**WHAT YOU HAVE TO DO**
Filter these entries down to the lines that hold the word "https", and show each of them.

● ● ● ●

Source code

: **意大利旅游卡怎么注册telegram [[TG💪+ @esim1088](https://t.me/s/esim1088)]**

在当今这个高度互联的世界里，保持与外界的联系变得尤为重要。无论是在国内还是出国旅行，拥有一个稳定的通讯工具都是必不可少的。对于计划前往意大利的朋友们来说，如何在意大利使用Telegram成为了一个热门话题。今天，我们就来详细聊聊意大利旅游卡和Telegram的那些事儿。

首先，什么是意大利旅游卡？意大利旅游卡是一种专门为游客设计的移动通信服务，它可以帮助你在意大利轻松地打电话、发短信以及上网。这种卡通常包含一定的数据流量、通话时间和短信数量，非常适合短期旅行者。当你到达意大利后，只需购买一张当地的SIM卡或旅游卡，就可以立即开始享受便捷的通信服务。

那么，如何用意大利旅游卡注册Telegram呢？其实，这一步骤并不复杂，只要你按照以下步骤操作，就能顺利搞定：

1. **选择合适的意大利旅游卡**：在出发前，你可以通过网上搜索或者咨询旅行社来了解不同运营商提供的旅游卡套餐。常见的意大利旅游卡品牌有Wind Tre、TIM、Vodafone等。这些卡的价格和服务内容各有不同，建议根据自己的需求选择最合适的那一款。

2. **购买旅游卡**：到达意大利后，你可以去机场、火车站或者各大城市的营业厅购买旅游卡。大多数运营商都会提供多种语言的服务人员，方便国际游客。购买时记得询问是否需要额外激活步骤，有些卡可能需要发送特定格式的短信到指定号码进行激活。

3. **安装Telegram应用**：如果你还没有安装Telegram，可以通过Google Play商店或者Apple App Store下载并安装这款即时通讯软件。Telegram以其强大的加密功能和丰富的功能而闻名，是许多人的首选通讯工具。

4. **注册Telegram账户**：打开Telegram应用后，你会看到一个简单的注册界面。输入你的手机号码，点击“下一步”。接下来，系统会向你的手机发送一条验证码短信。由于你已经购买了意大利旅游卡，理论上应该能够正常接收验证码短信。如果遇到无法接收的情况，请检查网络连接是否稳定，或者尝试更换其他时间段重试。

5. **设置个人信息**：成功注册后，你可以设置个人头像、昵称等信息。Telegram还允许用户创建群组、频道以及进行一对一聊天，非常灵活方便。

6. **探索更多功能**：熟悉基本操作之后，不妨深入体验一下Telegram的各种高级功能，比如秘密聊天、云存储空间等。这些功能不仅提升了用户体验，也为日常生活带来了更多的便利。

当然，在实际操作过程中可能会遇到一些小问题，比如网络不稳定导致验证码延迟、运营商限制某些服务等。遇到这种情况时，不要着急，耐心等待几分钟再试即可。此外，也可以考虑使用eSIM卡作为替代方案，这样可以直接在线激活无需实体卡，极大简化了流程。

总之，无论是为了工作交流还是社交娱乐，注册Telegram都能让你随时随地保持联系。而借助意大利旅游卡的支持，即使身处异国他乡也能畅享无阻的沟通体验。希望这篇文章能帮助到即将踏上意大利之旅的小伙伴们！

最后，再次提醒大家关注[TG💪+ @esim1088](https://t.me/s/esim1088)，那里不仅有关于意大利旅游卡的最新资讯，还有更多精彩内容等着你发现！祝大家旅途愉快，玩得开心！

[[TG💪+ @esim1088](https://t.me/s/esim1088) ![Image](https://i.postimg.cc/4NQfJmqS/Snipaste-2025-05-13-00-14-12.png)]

● ● ● ●

**EXPECTED ANSWER**
: **意大利旅游卡怎么注册telegram [[TG💪+ @esim1088](https://t.me/s/esim1088)]**
最后，再次提醒大家关注[TG💪+ @esim1088](https://t.me/s/esim1088)，那里不仅有关于意大利旅游卡的最新资讯，还有更多精彩内容等着你发现！祝大家旅途愉快，玩得开心！
[[TG💪+ @esim1088](https://t.me/s/esim1088) ![Image](https://i.postimg.cc/4NQfJmqS/Snipaste-2025-05-13-00-14-12.png)]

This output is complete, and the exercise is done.